Segment Start: RECORDS TO USE

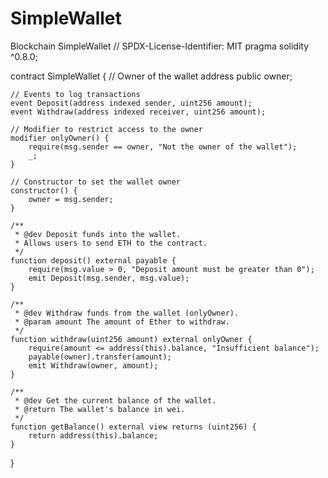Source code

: # SimpleWallet
Blockchain SimpleWallet
// SPDX-License-Identifier: MIT
pragma solidity ^0.8.0;

contract SimpleWallet {
    // Owner of the wallet
    address public owner;

    // Events to log transactions
    event Deposit(address indexed sender, uint256 amount);
    event Withdraw(address indexed receiver, uint256 amount);

    // Modifier to restrict access to the owner
    modifier onlyOwner() {
        require(msg.sender == owner, "Not the owner of the wallet");
        _;
    }

    // Constructor to set the wallet owner
    constructor() {
        owner = msg.sender;
    }

    /**
     * @dev Deposit funds into the wallet.
     * Allows users to send ETH to the contract.
     */
    function deposit() external payable {
        require(msg.value > 0, "Deposit amount must be greater than 0");
        emit Deposit(msg.sender, msg.value);
    }

    /**
     * @dev Withdraw funds from the wallet (onlyOwner).
     * @param amount The amount of Ether to withdraw.
     */
    function withdraw(uint256 amount) external onlyOwner {
        require(amount <= address(this).balance, "Insufficient balance");
        payable(owner).transfer(amount);
        emit Withdraw(owner, amount);
    }

    /**
     * @dev Get the current balance of the wallet.
     * @return The wallet's balance in wei.
     */
    function getBalance() external view returns (uint256) {
        return address(this).balance;
    }
}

Segment End: RECORDS TO USE

[ABOUT THIS TASK] When you copy the lines above, drop the pictures and keep everything else exact.

[RESULT FOR THIS EXERCISE]
Source code

: # SimpleWallet
Blockchain SimpleWallet
// SPDX-License-Identifier: MIT
pragma solidity ^0.8.0;

contract SimpleWallet {
    // Owner of the wallet
    address public owner;

    // Events to log transactions
    event Deposit(address indexed sender, uint256 amount);
    event Withdraw(address indexed receiver, uint256 amount);

    // Modifier to restrict access to the owner
    modifier onlyOwner() {
        require(msg.sender == owner, "Not the owner of the wallet");
        _;
    }

    // Constructor to set the wallet owner
    constructor() {
        owner = msg.sender;
    }

    /**
     * @dev Deposit funds into the wallet.
     * Allows users to send ETH to the contract.
     */
    function deposit() external payable {
        require(msg.value > 0, "Deposit amount must be greater than 0");
        emit Deposit(msg.sender, msg.value);
    }

    /**
     * @dev Withdraw funds from the wallet (onlyOwner).
     * @param amount The amount of Ether to withdraw.
     */
    function withdraw(uint256 amount) external onlyOwner {
        require(amount <= address(this).balance, "Insufficient balance");
        payable(owner).transfer(amount);
        emit Withdraw(owner, amount);
    }

    /**
     * @dev Get the current balance of the wallet.
     * @return The wallet's balance in wei.
     */
    function getBalance() external view returns (uint256) {
        return address(this).balance;
    }
}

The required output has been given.